Extracted material:
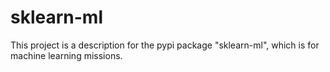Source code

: # sklearn-ml
This project is a description for the pypi package "sklearn-ml", which is for machine learning missions.
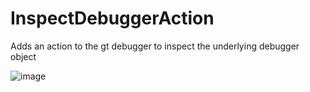 # InspectDebuggerAction
Adds an action to the gt debugger to inspect the underlying debugger object


![image](https://user-images.githubusercontent.com/32486709/50814430-fd856a00-1319-11e9-818a-abf31d7ad85c.png)
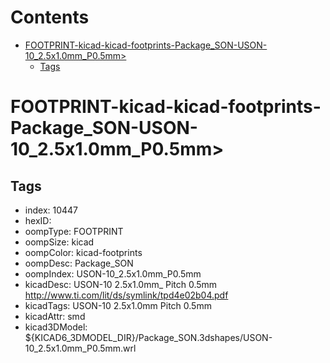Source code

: 



Contents
========

* [FOOTPRINT-kicad-kicad-footprints-Package_SON-USON-10_2.5x1.0mm_P0.5mm>](#footprint-kicad-kicad-footprints-package_son-uson-10_25x10mm_p05mm)
	* [Tags](#tags)

# FOOTPRINT-kicad-kicad-footprints-Package_SON-USON-10_2.5x1.0mm_P0.5mm>

## Tags

- index: 10447
- hexID: 
- oompType: FOOTPRINT
- oompSize: kicad
- oompColor: kicad-footprints
- oompDesc: Package_SON
- oompIndex: USON-10_2.5x1.0mm_P0.5mm
- kicadDesc: USON-10 2.5x1.0mm_ Pitch 0.5mm http://www.ti.com/lit/ds/symlink/tpd4e02b04.pdf
- kicadTags: USON-10 2.5x1.0mm Pitch 0.5mm
- kicadAttr: smd
- kicad3DModel: ${KICAD6_3DMODEL_DIR}/Package_SON.3dshapes/USON-10_2.5x1.0mm_P0.5mm.wrl
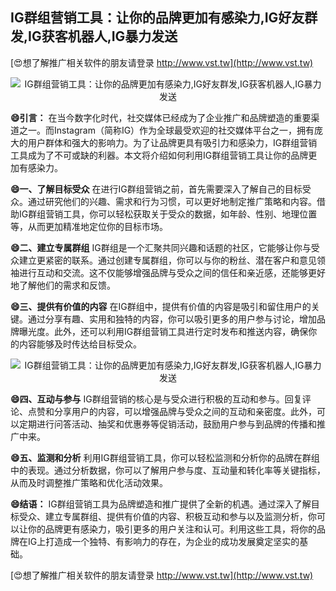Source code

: ## **IG群组营销工具：让你的品牌更加有感染力,IG好友群发,IG获客机器人,IG暴力发送**

[😍想了解推广相关软件的朋友请登录 http://www.vst.tw](http://www.vst.tw)

 <center><img src="https://vst.tw/MP4/tuiguang/png/0.png" alt="IG群组营销工具：让你的品牌更加有感染力,IG好友群发,IG获客机器人,IG暴力发送"></center>

**😄引言：**
在当今数字化时代，社交媒体已经成为了企业推广和品牌塑造的重要渠道之一。而Instagram（简称IG）作为全球最受欢迎的社交媒体平台之一，拥有庞大的用户群体和强大的影响力。为了让品牌更具有吸引力和感染力，IG群组营销工具成为了不可或缺的利器。本文将介绍如何利用IG群组营销工具让你的品牌更加有感染力。

**😄一、了解目标受众**
在进行IG群组营销之前，首先需要深入了解自己的目标受众。通过研究他们的兴趣、需求和行为习惯，可以更好地制定推广策略和内容。借助IG群组营销工具，你可以轻松获取关于受众的数据，如年龄、性别、地理位置等，从而更加精准地定位你的目标市场。

**😄二、建立专属群组**
IG群组是一个汇聚共同兴趣和话题的社区，它能够让你与受众建立更紧密的联系。通过创建专属群组，你可以与你的粉丝、潜在客户和意见领袖进行互动和交流。这不仅能够增强品牌与受众之间的信任和亲近感，还能够更好地了解他们的需求和反馈。

**😄三、提供有价值的内容**
在IG群组中，提供有价值的内容是吸引和留住用户的关键。通过分享有趣、实用和独特的内容，你可以吸引更多的用户参与讨论，增加品牌曝光度。此外，还可以利用IG群组营销工具进行定时发布和推送内容，确保你的内容能够及时传达给目标受众。

 <center><img src="https://vst.tw/MP4/tuiguang/png/2.png" alt="IG群组营销工具：让你的品牌更加有感染力,IG好友群发,IG获客机器人,IG暴力发送"></center>

**😄四、互动与参与**
IG群组营销的核心是与受众进行积极的互动和参与。回复评论、点赞和分享用户的内容，可以增强品牌与受众之间的互动和亲密度。此外，可以定期进行问答活动、抽奖和优惠券等促销活动，鼓励用户参与到品牌的传播和推广中来。

**😄五、监测和分析**
利用IG群组营销工具，你可以轻松监测和分析你的品牌在群组中的表现。通过分析数据，你可以了解用户参与度、互动量和转化率等关键指标，从而及时调整推广策略和优化活动效果。

**😄结语：**
IG群组营销工具为品牌塑造和推广提供了全新的机遇。通过深入了解目标受众、建立专属群组、提供有价值的内容、积极互动和参与以及监测分析，你可以让你的品牌更有感染力，吸引更多的用户关注和认可。利用这些工具，将你的品牌在IG上打造成一个独特、有影响力的存在，为企业的成功发展奠定坚实的基础。

[😍想了解推广相关软件的朋友请登录 http://www.vst.tw](http://www.vst.tw)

Task to complete:
Images are to be left out; everything else in the material must be written out exactly.

Completed task:
Source code

: # sklearn-ml
This project is a description for the pypi package "sklearn-ml", which is for machine learning missions.
 # InspectDebuggerAction
Adds an action to the gt debugger to inspect the underlying debugger object


![image](https://user-images.githubusercontent.com/32486709/50814430-fd856a00-1319-11e9-818a-abf31d7ad85c.png)
Source code

: 



Contents
========

* [FOOTPRINT-kicad-kicad-footprints-Package_SON-USON-10_2.5x1.0mm_P0.5mm>](#footprint-kicad-kicad-footprints-package_son-uson-10_25x10mm_p05mm)
	* [Tags](#tags)

# FOOTPRINT-kicad-kicad-footprints-Package_SON-USON-10_2.5x1.0mm_P0.5mm>

## Tags

- index: 10447
- hexID: 
- oompType: FOOTPRINT
- oompSize: kicad
- oompColor: kicad-footprints
- oompDesc: Package_SON
- oompIndex: USON-10_2.5x1.0mm_P0.5mm
- kicadDesc: USON-10 2.5x1.0mm_ Pitch 0.5mm http://www.ti.com/lit/ds/symlink/tpd4e02b04.pdf
- kicadTags: USON-10 2.5x1.0mm Pitch 0.5mm
- kicadAttr: smd
- kicad3DModel: ${KICAD6_3DMODEL_DIR}/Package_SON.3dshapes/USON-10_2.5x1.0mm_P0.5mm.wrl
Source code

: ## **IG群组营销工具：让你的品牌更加有感染力,IG好友群发,IG获客机器人,IG暴力发送**

[😍想了解推广相关软件的朋友请登录 http://www.vst.tw](http://www.vst.tw)

 <center><img src="https://vst.tw/MP4/tuiguang/png/0.png" alt="IG群组营销工具：让你的品牌更加有感染力,IG好友群发,IG获客机器人,IG暴力发送"></center>

**😄引言：**
在当今数字化时代，社交媒体已经成为了企业推广和品牌塑造的重要渠道之一。而Instagram（简称IG）作为全球最受欢迎的社交媒体平台之一，拥有庞大的用户群体和强大的影响力。为了让品牌更具有吸引力和感染力，IG群组营销工具成为了不可或缺的利器。本文将介绍如何利用IG群组营销工具让你的品牌更加有感染力。

**😄一、了解目标受众**
在进行IG群组营销之前，首先需要深入了解自己的目标受众。通过研究他们的兴趣、需求和行为习惯，可以更好地制定推广策略和内容。借助IG群组营销工具，你可以轻松获取关于受众的数据，如年龄、性别、地理位置等，从而更加精准地定位你的目标市场。

**😄二、建立专属群组**
IG群组是一个汇聚共同兴趣和话题的社区，它能够让你与受众建立更紧密的联系。通过创建专属群组，你可以与你的粉丝、潜在客户和意见领袖进行互动和交流。这不仅能够增强品牌与受众之间的信任和亲近感，还能够更好地了解他们的需求和反馈。

**😄三、提供有价值的内容**
在IG群组中，提供有价值的内容是吸引和留住用户的关键。通过分享有趣、实用和独特的内容，你可以吸引更多的用户参与讨论，增加品牌曝光度。此外，还可以利用IG群组营销工具进行定时发布和推送内容，确保你的内容能够及时传达给目标受众。

 <center><img src="https://vst.tw/MP4/tuiguang/png/2.png" alt="IG群组营销工具：让你的品牌更加有感染力,IG好友群发,IG获客机器人,IG暴力发送"></center>

**😄四、互动与参与**
IG群组营销的核心是与受众进行积极的互动和参与。回复评论、点赞和分享用户的内容，可以增强品牌与受众之间的互动和亲密度。此外，可以定期进行问答活动、抽奖和优惠券等促销活动，鼓励用户参与到品牌的传播和推广中来。

**😄五、监测和分析**
利用IG群组营销工具，你可以轻松监测和分析你的品牌在群组中的表现。通过分析数据，你可以了解用户参与度、互动量和转化率等关键指标，从而及时调整推广策略和优化活动效果。

**😄结语：**
IG群组营销工具为品牌塑造和推广提供了全新的机遇。通过深入了解目标受众、建立专属群组、提供有价值的内容、积极互动和参与以及监测分析，你可以让你的品牌更有感染力，吸引更多的用户关注和认可。利用这些工具，将你的品牌在IG上打造成一个独特、有影响力的存在，为企业的成功发展奠定坚实的基础。

[😍想了解推广相关软件的朋友请登录 http://www.vst.tw](http://www.vst.tw)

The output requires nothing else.